PROBLEM DESCRIPTION> Look through the data for the string "storage". Copy every line where it is found.

SUPPLIED RECORDS>
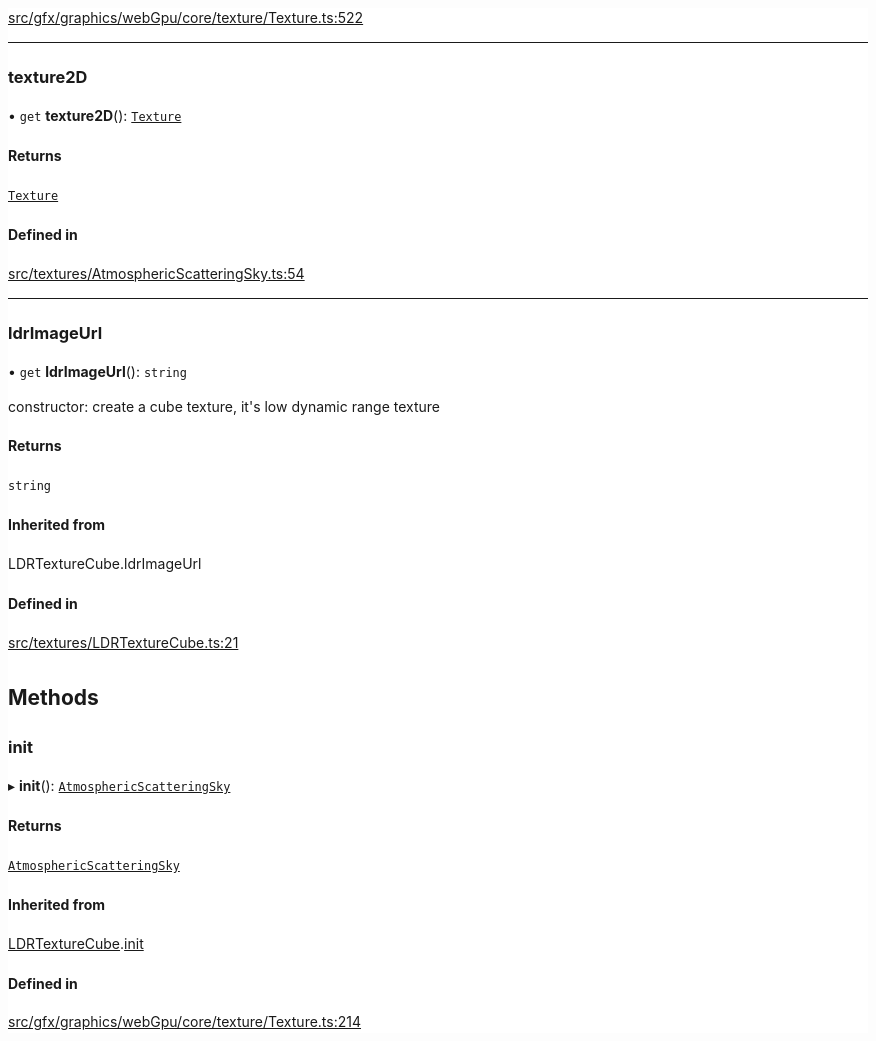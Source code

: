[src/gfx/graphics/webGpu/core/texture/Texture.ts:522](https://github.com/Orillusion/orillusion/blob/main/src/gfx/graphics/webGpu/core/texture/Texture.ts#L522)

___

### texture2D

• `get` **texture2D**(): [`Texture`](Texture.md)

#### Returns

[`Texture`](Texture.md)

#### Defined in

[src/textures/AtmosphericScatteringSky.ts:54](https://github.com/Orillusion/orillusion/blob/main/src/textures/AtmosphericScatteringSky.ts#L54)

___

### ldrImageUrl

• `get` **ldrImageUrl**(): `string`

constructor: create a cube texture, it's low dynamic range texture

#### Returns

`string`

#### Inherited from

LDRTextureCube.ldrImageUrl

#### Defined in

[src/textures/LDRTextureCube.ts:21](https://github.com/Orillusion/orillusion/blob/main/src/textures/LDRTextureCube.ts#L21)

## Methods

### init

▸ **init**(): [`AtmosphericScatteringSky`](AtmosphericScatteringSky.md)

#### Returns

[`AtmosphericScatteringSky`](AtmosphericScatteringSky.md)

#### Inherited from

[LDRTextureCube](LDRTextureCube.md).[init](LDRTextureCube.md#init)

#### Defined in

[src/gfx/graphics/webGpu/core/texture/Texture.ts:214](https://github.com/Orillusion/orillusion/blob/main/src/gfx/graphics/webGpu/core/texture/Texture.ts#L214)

==

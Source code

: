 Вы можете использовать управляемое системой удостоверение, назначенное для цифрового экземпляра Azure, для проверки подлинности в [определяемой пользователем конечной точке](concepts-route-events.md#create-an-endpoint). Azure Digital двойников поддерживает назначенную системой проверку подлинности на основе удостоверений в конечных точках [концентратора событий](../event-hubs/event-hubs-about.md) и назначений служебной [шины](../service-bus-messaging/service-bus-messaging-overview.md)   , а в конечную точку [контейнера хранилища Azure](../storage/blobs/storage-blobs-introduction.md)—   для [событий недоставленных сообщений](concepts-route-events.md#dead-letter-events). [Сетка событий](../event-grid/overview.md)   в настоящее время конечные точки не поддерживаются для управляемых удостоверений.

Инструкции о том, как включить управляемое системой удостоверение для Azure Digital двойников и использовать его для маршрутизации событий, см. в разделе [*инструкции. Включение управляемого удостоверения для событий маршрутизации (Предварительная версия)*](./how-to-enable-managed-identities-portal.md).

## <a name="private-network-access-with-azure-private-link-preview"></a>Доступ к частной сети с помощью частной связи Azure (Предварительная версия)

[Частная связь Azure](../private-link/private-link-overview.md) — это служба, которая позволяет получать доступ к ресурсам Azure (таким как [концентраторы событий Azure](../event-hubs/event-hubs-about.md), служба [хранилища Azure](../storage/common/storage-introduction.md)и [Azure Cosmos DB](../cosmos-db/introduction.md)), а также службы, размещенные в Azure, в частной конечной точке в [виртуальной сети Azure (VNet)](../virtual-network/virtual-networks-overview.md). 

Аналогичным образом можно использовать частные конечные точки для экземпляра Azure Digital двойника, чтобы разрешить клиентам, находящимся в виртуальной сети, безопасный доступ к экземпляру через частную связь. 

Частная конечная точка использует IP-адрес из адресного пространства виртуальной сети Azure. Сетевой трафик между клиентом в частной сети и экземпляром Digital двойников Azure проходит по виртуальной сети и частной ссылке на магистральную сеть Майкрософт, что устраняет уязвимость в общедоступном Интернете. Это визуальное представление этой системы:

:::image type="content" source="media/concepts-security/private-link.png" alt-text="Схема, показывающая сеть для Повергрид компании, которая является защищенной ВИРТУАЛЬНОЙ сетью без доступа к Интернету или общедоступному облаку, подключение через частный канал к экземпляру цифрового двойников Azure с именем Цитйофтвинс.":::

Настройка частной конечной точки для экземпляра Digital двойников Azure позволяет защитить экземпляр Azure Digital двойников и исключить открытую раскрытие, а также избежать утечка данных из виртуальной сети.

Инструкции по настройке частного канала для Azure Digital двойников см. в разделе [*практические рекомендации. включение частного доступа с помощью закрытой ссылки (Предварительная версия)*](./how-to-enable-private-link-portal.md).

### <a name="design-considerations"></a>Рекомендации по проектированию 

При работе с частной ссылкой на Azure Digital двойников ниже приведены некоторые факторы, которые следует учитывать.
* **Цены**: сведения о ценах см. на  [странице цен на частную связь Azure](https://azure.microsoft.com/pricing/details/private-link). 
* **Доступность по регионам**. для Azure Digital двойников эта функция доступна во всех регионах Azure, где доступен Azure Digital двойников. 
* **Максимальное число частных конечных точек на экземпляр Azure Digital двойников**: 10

TASK OUTPUT>
: Вы можете использовать управляемое системой удостоверение, назначенное для цифрового экземпляра Azure, для проверки подлинности в [определяемой пользователем конечной точке](concepts-route-events.md#create-an-endpoint). Azure Digital двойников поддерживает назначенную системой проверку подлинности на основе удостоверений в конечных точках [концентратора событий](../event-hubs/event-hubs-about.md) и назначений служебной [шины](../service-bus-messaging/service-bus-messaging-overview.md)   , а в конечную точку [контейнера хранилища Azure](../storage/blobs/storage-blobs-introduction.md)—   для [событий недоставленных сообщений](concepts-route-events.md#dead-letter-events). [Сетка событий](../event-grid/overview.md)   в настоящее время конечные точки не поддерживаются для управляемых удостоверений.
[Частная связь Azure](../private-link/private-link-overview.md) — это служба, которая позволяет получать доступ к ресурсам Azure (таким как [концентраторы событий Azure](../event-hubs/event-hubs-about.md), служба [хранилища Azure](../storage/common/storage-introduction.md)и [Azure Cosmos DB](../cosmos-db/introduction.md)), а также службы, размещенные в Azure, в частной конечной точке в [виртуальной сети Azure (VNet)](../virtual-network/virtual-networks-overview.md). 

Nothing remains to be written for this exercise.